━━━ DATA TO USE
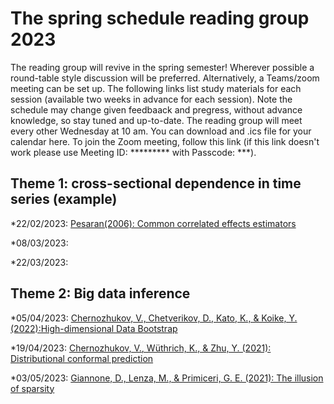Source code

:# The spring schedule reading group 2023
The reading group will revive in the spring semester! Wherever possible a round-table style discussion will be preferred. Alternatively, a Teams/zoom meeting can be set up. The following links list study materials for each session (available two weeks in advance for each session). Note the schedule may change given feedbaack and pregress, without advance knowledge, so stay tuned and up-to-date. The reading group will meet every other Wednesday at 10 am. You can download and .ics file for your calendar here. To join the Zoom meeting, follow this link (if this link doesn't work please use Meeting ID: ********* with Passcode: ***).

## Theme 1: cross-sectional dependence in time series (example)
*22/02/2023: [Pesaran(2006): Common correlated effects estimators](https://onlinelibrary.wiley.com/doi/pdf/10.1111/j.1468-0262.2006.00692.x?casa_token=ygDsrj3UgOwAAAAA:FqTGoJUnndNuvd5GsGV8uSA7nnwm00QXuClABrKwrqYTP89zFLqQO5AJ8KsA5MnR1AqRPkoWQj69)

*08/03/2023:

*22/03/2023:

## Theme 2: Big data inference
*05/04/2023: [Chernozhukov, V., Chetverikov, D., Kato, K., & Koike, Y. (2022):High-dimensional Data Bootstrap](https://arxiv.org/pdf/2205.09691.pdf)

*19/04/2023: [Chernozhukov, V., Wüthrich, K., & Zhu, Y. (2021): Distributional conformal prediction](https://www.pnas.org/doi/pdf/10.1073/pnas.2107794118)

*03/05/2023: [Giannone, D., Lenza, M., & Primiceri, G. E. (2021): The illusion of sparsity](https://onlinelibrary.wiley.com/doi/epdf/10.3982/ECTA17842) 

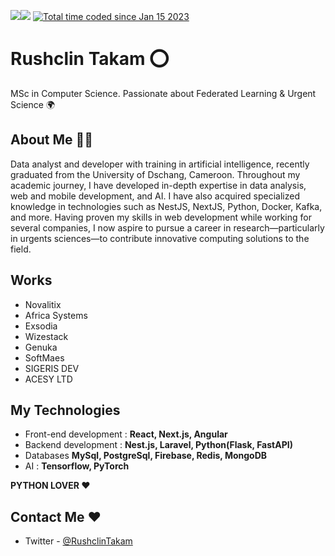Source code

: <p>
  <a href="https://twitter.com/RushclinTakam" target="_blank" rel="noreferrer"><img
src="https://img.shields.io/twitter/follow/RushclinTakam?logo=twitter&style=for-the-badge&color=0891b2&labelColor=1c1917"
/></a><a href="https://www.github.com/Rushclin" target="_blank" rel="noreferrer"><img
src="https://img.shields.io/github/followers/Rushclin?logo=github&style=for-the-badge&color=0891b2&labelColor=1c1917" /></a>
  <a href="https://wakatime.com/@2914e700-fce1-4724-ab39-4ce3d5884d19"><img src="https://wakatime.com/badge/user/2914e700-fce1-4724-ab39-4ce3d5884d19.svg" alt="Total time coded since Jan 15 2023" /></a>
</p>

# Rushclin Takam ⭕️

MSc in Computer Science. Passionate about Federated Learning & Urgent Science 🌍

## About Me 🧑‍💻️

Data analyst and developer with training in artificial intelligence, recently graduated from the University of Dschang, Cameroon.
Throughout my academic journey, I have developed in-depth expertise in data analysis, web and mobile development, and AI. I have also acquired specialized knowledge in technologies such as NestJS, NextJS, Python, Docker, Kafka, and more.
Having proven my skills in web development while working for several companies, I now aspire to pursue a career in research—particularly in urgents sciences—to contribute innovative computing solutions to the field.

## Works

- Novalitix
- Africa Systems
- Exsodia
- Wizestack
- Genuka
- SoftMaes
- SIGERIS DEV
- ACESY LTD

## My Technologies

- Front-end development : **React, Next.js, Angular**
- Backend development : **Nest.js, Laravel, Python(Flask, FastAPI)**
- Databases **MySql, PostgreSql, Firebase, Redis, MongoDB**
- AI : **Tensorflow, PyTorch**

**PYTHON LOVER ♥️**

## Contact Me ♥️

- Twitter - [@RushclinTakam](https://twitter.com/RushclinTakam)

<br />
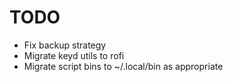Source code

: # TODO

- Fix backup strategy
- Migrate keyd utils to rofi
- Migrate script bins to ~/.local/bin as appropriate

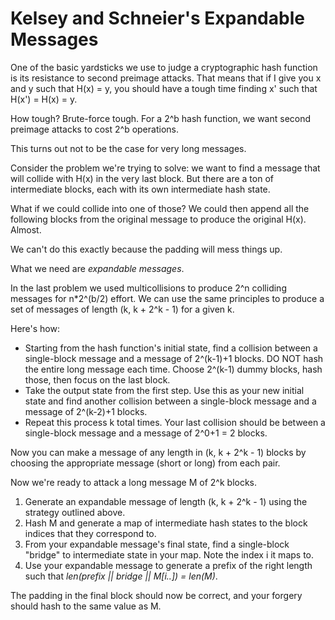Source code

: # Kelsey and Schneier's Expandable Messages

One of the basic yardsticks we use to judge a cryptographic hash
function is its resistance to second preimage attacks. That means that
if I give you x and y such that H(x) = y, you should have a tough time
finding x' such that H(x') = H(x) = y.

How tough? Brute-force tough. For a 2^b hash function, we want second
preimage attacks to cost 2^b operations.

This turns out not to be the case for very long messages.

Consider the problem we're trying to solve: we want to find a message
that will collide with H(x) in the very last block. But there are a
ton of intermediate blocks, each with its own intermediate hash state.

What if we could collide into one of those? We could then append all
the following blocks from the original message to produce the original
H(x). Almost.

We can't do this exactly because the padding will mess things up.

What we need are *expandable messages*.

In the last problem we used multicollisions to produce 2^n colliding
messages for n*2^(b/2) effort. We can use the same principles to
produce a set of messages of length (k, k + 2^k - 1) for a given k.

Here's how:

- Starting from the hash function's initial state, find a collision
  between a single-block message and a message of 2^(k-1)+1 blocks. DO
  NOT hash the entire long message each time. Choose 2^(k-1) dummy
  blocks, hash those, then focus on the last block.
- Take the output state from the first step. Use this as your new
  initial state and find another collision between a single-block
  message and a message of 2^(k-2)+1 blocks.
- Repeat this process k total times. Your last collision should be
  between a single-block message and a message of 2^0+1 = 2 blocks.

Now you can make a message of any length in (k, k + 2^k - 1) blocks by
choosing the appropriate message (short or long) from each pair.

Now we're ready to attack a long message M of 2^k blocks.

1. Generate an expandable message of length (k, k + 2^k - 1) using the
   strategy outlined above.
2. Hash M and generate a map of intermediate hash states to the block
   indices that they correspond to.
3. From your expandable message's final state, find a single-block
   "bridge" to intermediate state in your map. Note the index i it
   maps to.
4. Use your expandable message to generate a prefix of the right
   length such that *len(prefix || bridge || M[i..]) = len(M)*.

The padding in the final block should now be correct, and your forgery
should hash to the same value as M.
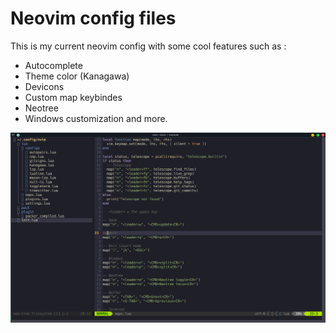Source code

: # Neovim config files
This is my current neovim config with some cool features such as :
 - Autocomplete
 - Theme color (Kanagawa)
 - Devicons
 - Custom map keybindes 
 - Neotree
 - Windows customization and more.


![Image Alt Text](https://github.com/Aliiiiii404/Neovim-config/blob/main/images/neovim-screen.png)




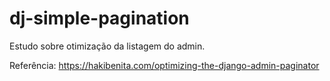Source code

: # dj-simple-pagination

Estudo sobre otimização da listagem do admin.

Referência: https://hakibenita.com/optimizing-the-django-admin-paginator
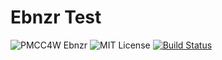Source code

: # Ebnzr Test

![PMCC4W Ebnzr](https://img.shields.io/badge/PMCC4W-Ebnzr-6BAC43.svg?style=flat&logoWidth=17&logo=data:image/png;base64,iVBORw0KGgoAAAANSUhEUgAAABwAAAAcCAYAAAByDd%2BUAAAABGdBTUEAALGPC/xhBQAAAeFJREFUSA29lU0rRFEYx%2B81k/eFUpO3hUmREpGEYrKQ2VGslLKwkw/iC/AFbKVsvSTFIMVydsSCGHsvmev3THOv6cy5Z17c66nfnDnP23/Oveecsa0yzHGcYdIWYAo6oQMikIFXuIETOLJt%2B4mxOkNoCdJQrn2RuANDFSlSEIcUVGtZCjchWlKYpARkIAg7p0mLryjBBHxCkHZMs9oiUZzyGINamfqDt3WCf3lnqoA6/8Yx4Ikykd0Ytu2LoC0fKKUZ%2BuS7xpbx3Wv8rkt2Yi9MwCrI%2BdSZg7NNxEZKLK1fV63z0WcMng39VmoonNcVV%2BPjlrmibt1QmxTBaUOCNsQK6mASutUERHfx%2BV1vPSIo92LZhkgDyddwBnfM1zTFDxqfuGIVC1Ikr%2BB3i1vWhnRS7EOZu9OcoN%2BucpPUsUtxNCtz07RJVvhmytDEpKbQcker0GH6LsUZU0LQMRG8DbqpqZ8InpoSgo6J4CFkg27s1y/KQX3kLO2RsOiT1Eo8VhBTd2VEiUtq8f9fvoF7eY8zT%2BV9oQ7ySC1WecGwFapSvrl3hngs9fguYTBM4dwKRYBVvjPMgtz4oZknKAqIvjDMwA7IH%2Bb/GY94FA4gUPPeod9SUGsnloQ5iIMcEaERKrYfBD49JTL9FwYAAAAASUVORK5CYII%3D)
![MIT License](https://img.shields.io/github/license/PMCC4W/Ebnzr.svg)
[![Build Status](https://api.travis-ci.org/PMCC4W/Ebnzr.svg?branch=master)](https://travis-ci.org/PMCC4W/Ebnzr)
━━━━━━
PROBLEM STATEMENT
All lines in the preceding records that hold the word "each" need to be copied.

YOUR SOLUTION
The reading group will revive in the spring semester! Wherever possible a round-table style discussion will be preferred. Alternatively, a Teams/zoom meeting can be set up. The following links list study materials for each session (available two weeks in advance for each session). Note the schedule may change given feedbaack and pregress, without advance knowledge, so stay tuned and up-to-date. The reading group will meet every other Wednesday at 10 am. You can download and .ics file for your calendar here. To join the Zoom meeting, follow this link (if this link doesn't work please use Meeting ID: ********* with Passcode: ***).
ton of intermediate blocks, each with its own intermediate hash state.
  NOT hash the entire long message each time. Choose 2^(k-1) dummy
choosing the appropriate message (short or long) from each pair.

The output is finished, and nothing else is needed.